Alison Dunhill lives and works between London and Norfolk (UK). She holds a bachelor’s degree in Fine Arts from Reading University and a master’s degree in art history from the University of East Anglia. Alison has participated in numerous group exhibitions in various galleries in the UK, including the Menier Gallery, Cafe Gallery, Beardsmore Gallery (London) and the School House Gallery (Wighton); as well as solo exhibitions at Piers Feetham Gallery, Gallery Forty-Seven, Hampstead Theatre Gallery (London) and Neptune Gallery (Hunstanton). Her work is present in collections in Tokyo, Rio de Janeiro, Paris and Tuscany, as well as in the UK. She has lectured at a number of academic conferences and for over three decades has been working as an art teacher at the Hampstead School of Art, in London. In the 70s, Alison actively participated in the circle of the International Situationists in Florence, Italy, when issues such as psychogeography arouse her interest.

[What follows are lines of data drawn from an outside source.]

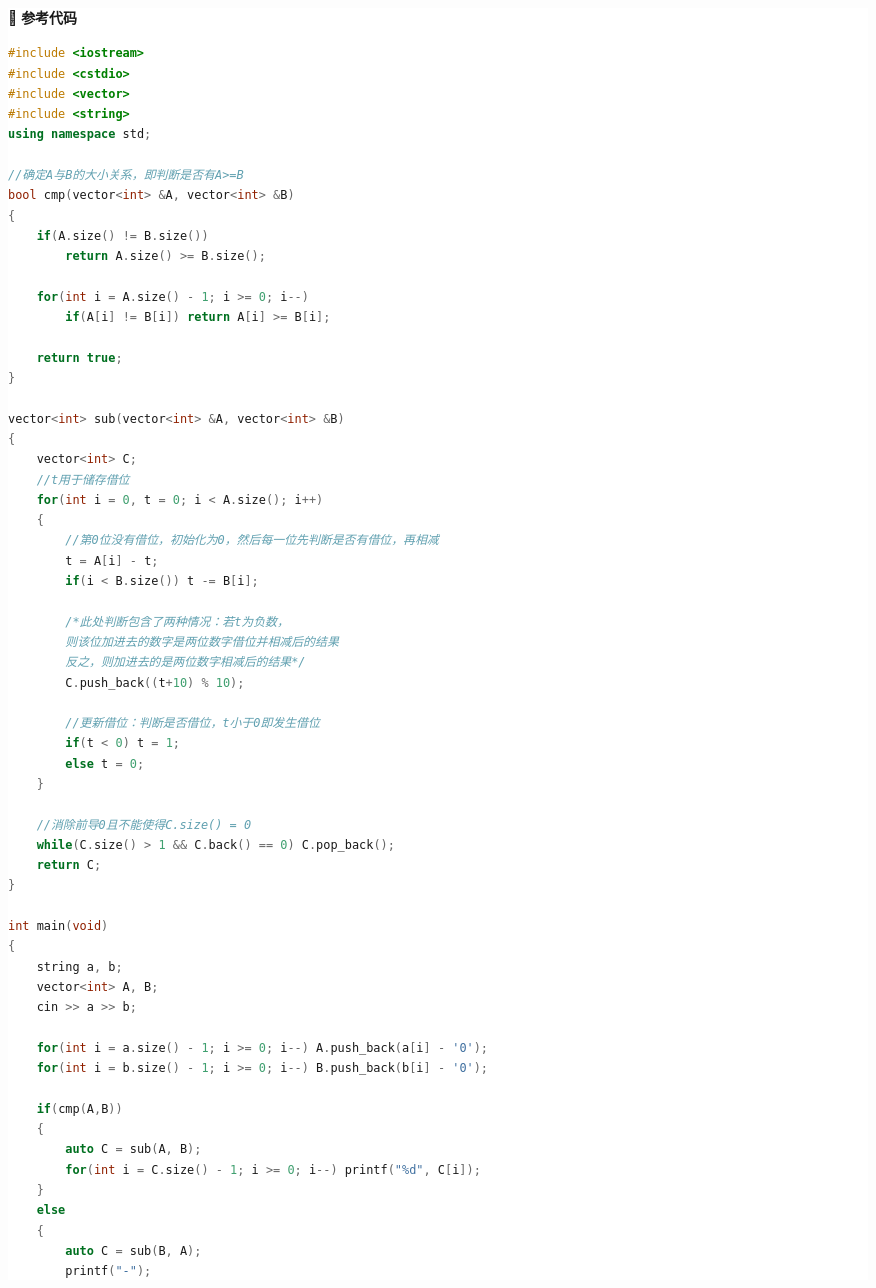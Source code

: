 :dart:  **参考代码**

```C++
#include <iostream>
#include <cstdio>
#include <vector>
#include <string>
using namespace std;

//确定A与B的大小关系，即判断是否有A>=B
bool cmp(vector<int> &A, vector<int> &B)
{
	if(A.size() != B.size()) 
		return A.size() >= B.size();
	
	for(int i = A.size() - 1; i >= 0; i--)
		if(A[i] != B[i]) return A[i] >= B[i];
	
	return true;
}

vector<int> sub(vector<int> &A, vector<int> &B)
{
    vector<int> C;
    //t用于储存借位
    for(int i = 0, t = 0; i < A.size(); i++)
    {
        //第0位没有借位，初始化为0，然后每一位先判断是否有借位，再相减
        t = A[i] - t;
        if(i < B.size()) t -= B[i];

        /*此处判断包含了两种情况：若t为负数，
        则该位加进去的数字是两位数字借位并相减后的结果
        反之，则加进去的是两位数字相减后的结果*/        
        C.push_back((t+10) % 10);

        //更新借位：判断是否借位，t小于0即发生借位
        if(t < 0) t = 1;
        else t = 0;
    }

    //消除前导0且不能使得C.size() = 0
    while(C.size() > 1 && C.back() == 0) C.pop_back();
    return C;
}

int main(void)
{
	string a, b;
	vector<int> A, B;
	cin >> a >> b;
	
	for(int i = a.size() - 1; i >= 0; i--) A.push_back(a[i] - '0');
	for(int i = b.size() - 1; i >= 0; i--) B.push_back(b[i] - '0');
	 
	if(cmp(A,B)) 
	{
		auto C = sub(A, B);
		for(int i = C.size() - 1; i >= 0; i--) printf("%d", C[i]);	
	}
	else 
	{
		auto C = sub(B, A);
		printf("-");
```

During her two-month residency in Rio de Janeiro, Alison expanded some issues and practices which began to be developed in recent years in the UK. Her starting point were ‘found’ objects. At this early stage, the artist collected little twisted and crushed metal debris found on the streets of the city center of Rio de Janeiro. Her intention was to juxtapose these objects, freeing them from their primary function, propelling them into a possible poetry. The best results occurred when the visual twinning worked in tandem with the strongest first-use juxtaposition, for example a piece of delicate lace with a computer motherboard. Links might be through colour, texture or size, all of which, together or separately, will act as a counterpoint to the disparity between their original functions.
Openness to chance is essential in Alison’s process and she usually works on three or six pieces at one time, playing with how the materials and their by-products interact.
Inspiration comes from Andre Breton’s theories and practices (Nadja), Joseph Cornell’s Boxes, Sarah Sze’s installations, Kurt Schwitter’s collages and architecture and, more recently, the works of Brazilian artist Fernanda Gomes.